Requirement
A word-for-word copy of the data, with no images, is the required answer.

Dataset items:
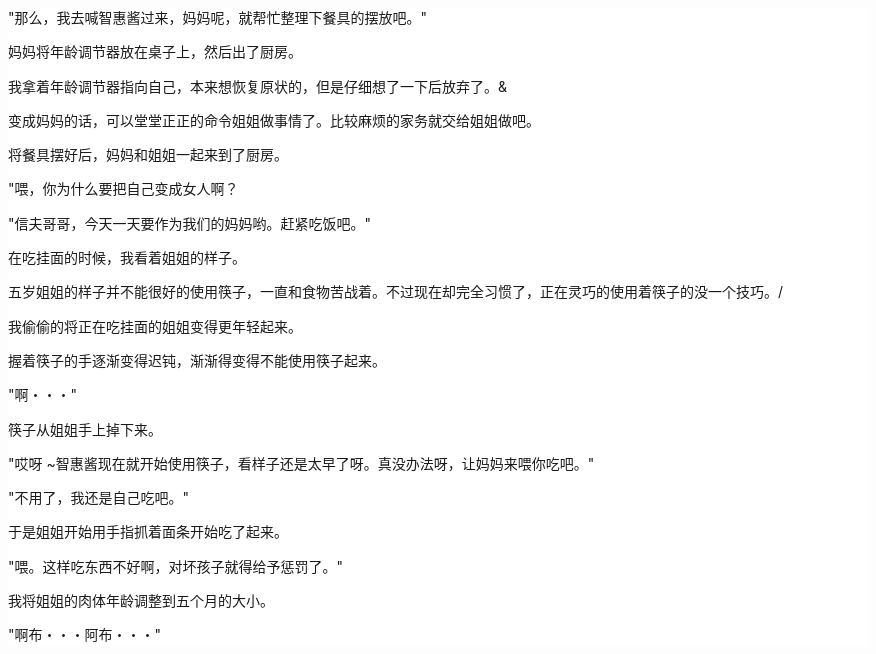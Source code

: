 

"那么，我去喊智惠酱过来，妈妈呢，就帮忙整理下餐具的摆放吧。"



妈妈将年龄调节器放在桌子上，然后出了厨房。



我拿着年龄调节器指向自己，本来想恢复原状的，但是仔细想了一下后放弃了。&



变成妈妈的话，可以堂堂正正的命令姐姐做事情了。比较麻烦的家务就交给姐姐做吧。



将餐具摆好后，妈妈和姐姐一起来到了厨房。



"喂，你为什么要把自己变成女人啊？



"信夫哥哥，今天一天要作为我们的妈妈哟。赶紧吃饭吧。"



在吃挂面的时候，我看着姐姐的样子。



五岁姐姐的样子并不能很好的使用筷子，一直和食物苦战着。不过现在却完全习惯了，正在灵巧的使用着筷子的没一个技巧。/



我偷偷的将正在吃挂面的姐姐变得更年轻起来。



握着筷子的手逐渐变得迟钝，渐渐得变得不能使用筷子起来。



"啊・・・"



筷子从姐姐手上掉下来。



"哎呀 ~智惠酱现在就开始使用筷子，看样子还是太早了呀。真没办法呀，让妈妈来喂你吃吧。"



"不用了，我还是自己吃吧。"



于是姐姐开始用手指抓着面条开始吃了起来。



"喂。这样吃东西不好啊，对坏孩子就得给予惩罚了。"



我将姐姐的肉体年龄调整到五个月的大小。



"啊布・・・阿布・・・"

Solved exercise
Source code

: 

"那么，我去喊智惠酱过来，妈妈呢，就帮忙整理下餐具的摆放吧。"



妈妈将年龄调节器放在桌子上，然后出了厨房。



我拿着年龄调节器指向自己，本来想恢复原状的，但是仔细想了一下后放弃了。&



变成妈妈的话，可以堂堂正正的命令姐姐做事情了。比较麻烦的家务就交给姐姐做吧。



将餐具摆好后，妈妈和姐姐一起来到了厨房。



"喂，你为什么要把自己变成女人啊？



"信夫哥哥，今天一天要作为我们的妈妈哟。赶紧吃饭吧。"



在吃挂面的时候，我看着姐姐的样子。



五岁姐姐的样子并不能很好的使用筷子，一直和食物苦战着。不过现在却完全习惯了，正在灵巧的使用着筷子的没一个技巧。/



我偷偷的将正在吃挂面的姐姐变得更年轻起来。



握着筷子的手逐渐变得迟钝，渐渐得变得不能使用筷子起来。



"啊・・・"



筷子从姐姐手上掉下来。



"哎呀 ~智惠酱现在就开始使用筷子，看样子还是太早了呀。真没办法呀，让妈妈来喂你吃吧。"



"不用了，我还是自己吃吧。"



于是姐姐开始用手指抓着面条开始吃了起来。



"喂。这样吃东西不好啊，对坏孩子就得给予惩罚了。"



我将姐姐的肉体年龄调整到五个月的大小。



"啊布・・・阿布・・・"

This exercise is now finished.